Around 70% of underwriters surveyed by professional services firm Accenture expect their work to be affected by artificial intelligence (AI) within three years. Yet, only 14% are currently using AI.

“We have been doing research like this for 18 years and we’ve never seen underwriters embrace a new technology like this,” says Matthew Madsen, MD and Global Lead for Insurance Operations Transformation at Accenture. The firm surveyed 430 senior underwriters across life, commercial P&C, and personal P&C insurers in 11 countries. Underwriters plan to use AI to improve data quality, reduce admin, enhance risk assessment, speed up submission intake, and modernize policy platforms.

Alongside the surge in AI demand, underwriting is also being transformed by increasing regulatory complexity, rising customer expectations, looming talent shortages, and rising pressure on insurers to grow, says Madsen.

“Underwriters told us there are three factors that will drive investments in their firms: ease of doing business, underwriting quality and talent.”

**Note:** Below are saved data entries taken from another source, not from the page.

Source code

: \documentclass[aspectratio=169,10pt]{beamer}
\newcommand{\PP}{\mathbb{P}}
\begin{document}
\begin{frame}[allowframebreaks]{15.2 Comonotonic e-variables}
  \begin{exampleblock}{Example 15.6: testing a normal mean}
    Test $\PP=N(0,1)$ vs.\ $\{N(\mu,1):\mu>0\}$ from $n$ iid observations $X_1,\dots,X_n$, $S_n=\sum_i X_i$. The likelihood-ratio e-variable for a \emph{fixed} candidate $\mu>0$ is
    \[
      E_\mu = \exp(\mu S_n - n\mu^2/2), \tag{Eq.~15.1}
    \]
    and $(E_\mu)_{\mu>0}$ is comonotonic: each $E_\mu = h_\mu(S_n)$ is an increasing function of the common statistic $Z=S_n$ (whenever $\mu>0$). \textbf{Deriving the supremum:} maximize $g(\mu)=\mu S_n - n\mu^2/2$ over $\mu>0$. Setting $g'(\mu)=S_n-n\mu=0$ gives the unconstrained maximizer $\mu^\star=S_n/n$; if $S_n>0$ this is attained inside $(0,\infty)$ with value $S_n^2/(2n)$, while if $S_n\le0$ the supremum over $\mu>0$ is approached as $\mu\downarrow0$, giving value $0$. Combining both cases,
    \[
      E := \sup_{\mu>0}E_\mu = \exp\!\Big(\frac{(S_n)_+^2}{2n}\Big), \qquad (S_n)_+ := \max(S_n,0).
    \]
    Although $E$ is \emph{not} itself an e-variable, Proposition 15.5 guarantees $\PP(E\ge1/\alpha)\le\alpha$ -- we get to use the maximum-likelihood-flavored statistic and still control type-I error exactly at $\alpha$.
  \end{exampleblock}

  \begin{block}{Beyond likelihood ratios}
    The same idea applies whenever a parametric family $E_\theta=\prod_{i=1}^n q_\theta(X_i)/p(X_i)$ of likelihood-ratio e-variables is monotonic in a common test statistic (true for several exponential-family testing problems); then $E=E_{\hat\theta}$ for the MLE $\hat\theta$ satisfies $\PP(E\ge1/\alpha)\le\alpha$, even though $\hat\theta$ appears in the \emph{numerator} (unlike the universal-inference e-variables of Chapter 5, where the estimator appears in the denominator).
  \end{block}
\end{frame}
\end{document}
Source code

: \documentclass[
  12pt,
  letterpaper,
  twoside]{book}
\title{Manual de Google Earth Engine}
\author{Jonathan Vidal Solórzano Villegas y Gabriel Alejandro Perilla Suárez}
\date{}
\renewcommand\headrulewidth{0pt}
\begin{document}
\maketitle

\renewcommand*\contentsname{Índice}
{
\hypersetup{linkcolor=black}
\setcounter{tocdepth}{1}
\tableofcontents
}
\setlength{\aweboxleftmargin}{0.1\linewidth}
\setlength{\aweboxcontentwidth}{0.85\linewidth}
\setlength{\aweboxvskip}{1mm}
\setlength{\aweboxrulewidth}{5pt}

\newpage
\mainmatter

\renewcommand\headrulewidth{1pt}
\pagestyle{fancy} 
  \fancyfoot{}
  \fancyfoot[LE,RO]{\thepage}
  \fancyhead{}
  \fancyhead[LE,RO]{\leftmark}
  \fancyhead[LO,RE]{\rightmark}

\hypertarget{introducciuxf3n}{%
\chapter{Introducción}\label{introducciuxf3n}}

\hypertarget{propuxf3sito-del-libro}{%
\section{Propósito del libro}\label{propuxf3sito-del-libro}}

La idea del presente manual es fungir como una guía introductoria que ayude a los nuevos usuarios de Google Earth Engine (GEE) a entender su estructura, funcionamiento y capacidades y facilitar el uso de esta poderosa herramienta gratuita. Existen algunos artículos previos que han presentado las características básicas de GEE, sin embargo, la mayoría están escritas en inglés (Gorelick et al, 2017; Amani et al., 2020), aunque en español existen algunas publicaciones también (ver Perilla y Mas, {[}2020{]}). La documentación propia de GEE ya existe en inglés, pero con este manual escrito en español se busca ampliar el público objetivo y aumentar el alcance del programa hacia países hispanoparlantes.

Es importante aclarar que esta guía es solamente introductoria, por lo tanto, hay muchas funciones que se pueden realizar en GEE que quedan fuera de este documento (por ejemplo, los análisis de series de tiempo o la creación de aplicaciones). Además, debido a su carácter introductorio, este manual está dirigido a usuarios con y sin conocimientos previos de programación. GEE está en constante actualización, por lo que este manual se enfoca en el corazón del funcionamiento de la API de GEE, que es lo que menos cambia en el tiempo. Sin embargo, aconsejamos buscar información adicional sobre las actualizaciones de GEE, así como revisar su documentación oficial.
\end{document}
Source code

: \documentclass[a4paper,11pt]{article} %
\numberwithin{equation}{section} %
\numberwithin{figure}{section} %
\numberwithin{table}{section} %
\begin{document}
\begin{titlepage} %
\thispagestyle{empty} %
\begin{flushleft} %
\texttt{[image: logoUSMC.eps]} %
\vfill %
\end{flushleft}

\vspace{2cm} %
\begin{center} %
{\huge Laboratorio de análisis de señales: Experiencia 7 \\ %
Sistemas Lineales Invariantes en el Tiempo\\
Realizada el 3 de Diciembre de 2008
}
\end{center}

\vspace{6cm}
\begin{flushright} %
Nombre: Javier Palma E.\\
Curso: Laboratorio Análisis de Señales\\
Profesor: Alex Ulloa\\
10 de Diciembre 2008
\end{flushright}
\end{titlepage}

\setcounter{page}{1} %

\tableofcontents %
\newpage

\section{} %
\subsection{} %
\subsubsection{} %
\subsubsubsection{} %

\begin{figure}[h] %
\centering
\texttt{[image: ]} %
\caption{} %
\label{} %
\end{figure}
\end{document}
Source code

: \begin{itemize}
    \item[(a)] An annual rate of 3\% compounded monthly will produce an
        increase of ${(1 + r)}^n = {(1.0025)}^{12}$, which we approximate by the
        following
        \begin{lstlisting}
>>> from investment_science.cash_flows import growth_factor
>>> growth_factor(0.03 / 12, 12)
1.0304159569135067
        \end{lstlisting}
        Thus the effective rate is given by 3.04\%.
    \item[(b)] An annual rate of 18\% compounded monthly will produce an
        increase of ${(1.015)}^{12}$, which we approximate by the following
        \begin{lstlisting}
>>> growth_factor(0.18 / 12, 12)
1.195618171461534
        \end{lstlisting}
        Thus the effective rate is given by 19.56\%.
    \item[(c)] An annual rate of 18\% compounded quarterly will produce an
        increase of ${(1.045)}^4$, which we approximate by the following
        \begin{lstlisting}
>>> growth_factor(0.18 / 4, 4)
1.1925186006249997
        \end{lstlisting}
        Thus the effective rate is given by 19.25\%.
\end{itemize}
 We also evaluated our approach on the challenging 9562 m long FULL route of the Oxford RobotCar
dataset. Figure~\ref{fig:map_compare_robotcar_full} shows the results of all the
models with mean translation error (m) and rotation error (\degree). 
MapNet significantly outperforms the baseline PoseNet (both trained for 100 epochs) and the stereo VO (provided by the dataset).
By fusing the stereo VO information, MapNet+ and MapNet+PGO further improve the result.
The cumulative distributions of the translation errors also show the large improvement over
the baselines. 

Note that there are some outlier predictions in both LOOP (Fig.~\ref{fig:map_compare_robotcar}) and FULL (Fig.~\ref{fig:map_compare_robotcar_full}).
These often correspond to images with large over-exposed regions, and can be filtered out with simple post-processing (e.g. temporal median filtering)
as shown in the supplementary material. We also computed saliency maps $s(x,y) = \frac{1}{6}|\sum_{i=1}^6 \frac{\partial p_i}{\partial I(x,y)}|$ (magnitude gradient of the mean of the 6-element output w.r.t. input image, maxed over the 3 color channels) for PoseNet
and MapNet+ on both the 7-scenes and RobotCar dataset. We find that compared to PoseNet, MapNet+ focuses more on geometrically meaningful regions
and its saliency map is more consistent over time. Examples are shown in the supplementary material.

Madsen was speaking at a recent online event hosted by the Qorus Insurance Community. The event, which included speakers from AXA, Securian Canada, and Canadian insurtech Foxquilt, examined how AI and automated workflows are changing risk assessment, decision-making, and pricing.

Key takeaways:

  • Underwriters expect AI to affect 70% of their work within three years, even though only 14% use it today.
  • Underwriters plan to use AI to improve data quality, reduce admin, enhance risk assessment, speed up submission intake, and modernize policy platforms.   
  • Increasing regulatory complexity, rising customer expectations, looming talent shortages, and rising pressure on insurers to grow are also driving change in underwriting.
  • AXA is moving beyond pilots by inserting AI into broker submission ingestion, guideline checks, contract comparison, and selected risk factor detection.
  • Securian Canada’s AI guardrails cover privacy, explainability, fairness, and bias controls, delivered through a simple customer experience.
  • Foxquilt’s automated workflow aims to rate, quote, and bind a policy within five minutes and its best time is two minutes and 14 seconds.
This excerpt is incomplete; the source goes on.